◆ Task details
The records below are to be set down again exactly, with the pictures left out.

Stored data
┌──
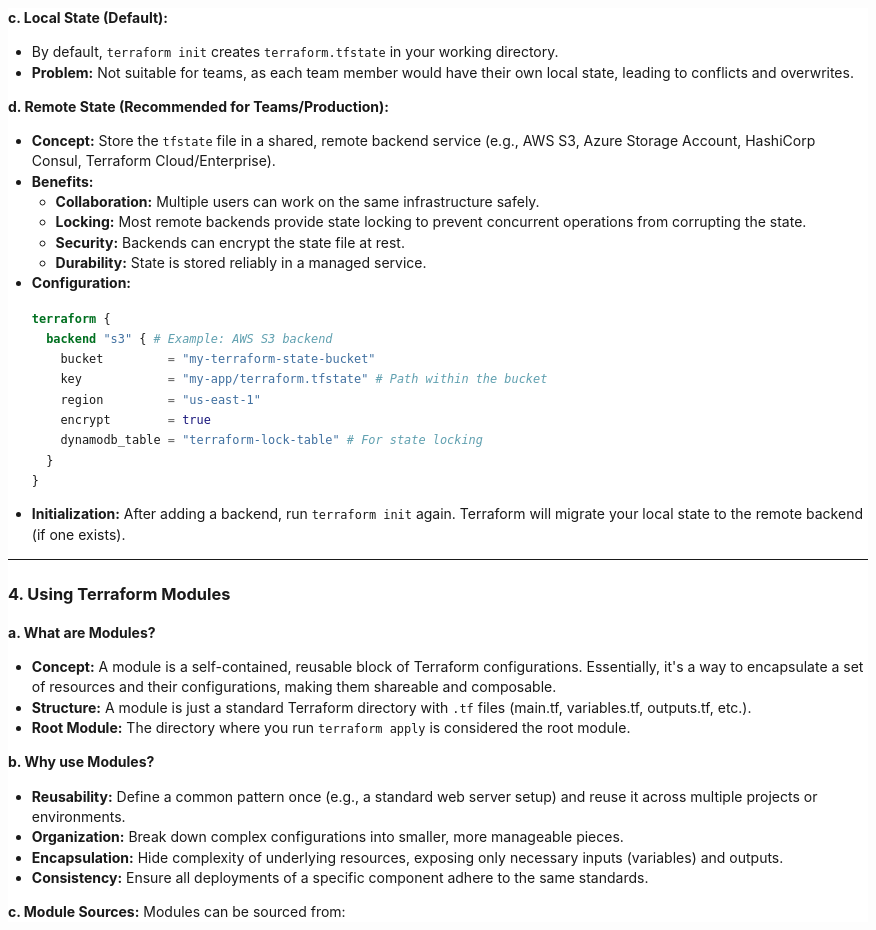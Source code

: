 **c. Local State (Default):**

  * By default, `terraform init` creates `terraform.tfstate` in your working directory.
  * **Problem:** Not suitable for teams, as each team member would have their own local state, leading to conflicts and overwrites.

**d. Remote State (Recommended for Teams/Production):**

  * **Concept:** Store the `tfstate` file in a shared, remote backend service (e.g., AWS S3, Azure Storage Account, HashiCorp Consul, Terraform Cloud/Enterprise).
  * **Benefits:**
      * **Collaboration:** Multiple users can work on the same infrastructure safely.
      * **Locking:** Most remote backends provide state locking to prevent concurrent operations from corrupting the state.
      * **Security:** Backends can encrypt the state file at rest.
      * **Durability:** State is stored reliably in a managed service.
  * **Configuration:**
    ```terraform
    terraform {
      backend "s3" { # Example: AWS S3 backend
        bucket         = "my-terraform-state-bucket"
        key            = "my-app/terraform.tfstate" # Path within the bucket
        region         = "us-east-1"
        encrypt        = true
        dynamodb_table = "terraform-lock-table" # For state locking
      }
    }
    ```
  * **Initialization:** After adding a backend, run `terraform init` again. Terraform will migrate your local state to the remote backend (if one exists).

-----

### 4\. Using Terraform Modules

**a. What are Modules?**

  * **Concept:** A module is a self-contained, reusable block of Terraform configurations. Essentially, it's a way to encapsulate a set of resources and their configurations, making them shareable and composable.
  * **Structure:** A module is just a standard Terraform directory with `.tf` files (main.tf, variables.tf, outputs.tf, etc.).
  * **Root Module:** The directory where you run `terraform apply` is considered the root module.

**b. Why use Modules?**

  * **Reusability:** Define a common pattern once (e.g., a standard web server setup) and reuse it across multiple projects or environments.
  * **Organization:** Break down complex configurations into smaller, more manageable pieces.
  * **Encapsulation:** Hide complexity of underlying resources, exposing only necessary inputs (variables) and outputs.
  * **Consistency:** Ensure all deployments of a specific component adhere to the same standards.

**c. Module Sources:**
Modules can be sourced from:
└──
◆ Problem solution
Source code

: **c. Local State (Default):**

  * By default, `terraform init` creates `terraform.tfstate` in your working directory.
  * **Problem:** Not suitable for teams, as each team member would have their own local state, leading to conflicts and overwrites.

**d. Remote State (Recommended for Teams/Production):**

  * **Concept:** Store the `tfstate` file in a shared, remote backend service (e.g., AWS S3, Azure Storage Account, HashiCorp Consul, Terraform Cloud/Enterprise).
  * **Benefits:**
      * **Collaboration:** Multiple users can work on the same infrastructure safely.
      * **Locking:** Most remote backends provide state locking to prevent concurrent operations from corrupting the state.
      * **Security:** Backends can encrypt the state file at rest.
      * **Durability:** State is stored reliably in a managed service.
  * **Configuration:**
    ```terraform
    terraform {
      backend "s3" { # Example: AWS S3 backend
        bucket         = "my-terraform-state-bucket"
        key            = "my-app/terraform.tfstate" # Path within the bucket
        region         = "us-east-1"
        encrypt        = true
        dynamodb_table = "terraform-lock-table" # For state locking
      }
    }
    ```
  * **Initialization:** After adding a backend, run `terraform init` again. Terraform will migrate your local state to the remote backend (if one exists).

-----

### 4\. Using Terraform Modules

**a. What are Modules?**

  * **Concept:** A module is a self-contained, reusable block of Terraform configurations. Essentially, it's a way to encapsulate a set of resources and their configurations, making them shareable and composable.
  * **Structure:** A module is just a standard Terraform directory with `.tf` files (main.tf, variables.tf, outputs.tf, etc.).
  * **Root Module:** The directory where you run `terraform apply` is considered the root module.

**b. Why use Modules?**

  * **Reusability:** Define a common pattern once (e.g., a standard web server setup) and reuse it across multiple projects or environments.
  * **Organization:** Break down complex configurations into smaller, more manageable pieces.
  * **Encapsulation:** Hide complexity of underlying resources, exposing only necessary inputs (variables) and outputs.
  * **Consistency:** Ensure all deployments of a specific component adhere to the same standards.

**c. Module Sources:**
Modules can be sourced from:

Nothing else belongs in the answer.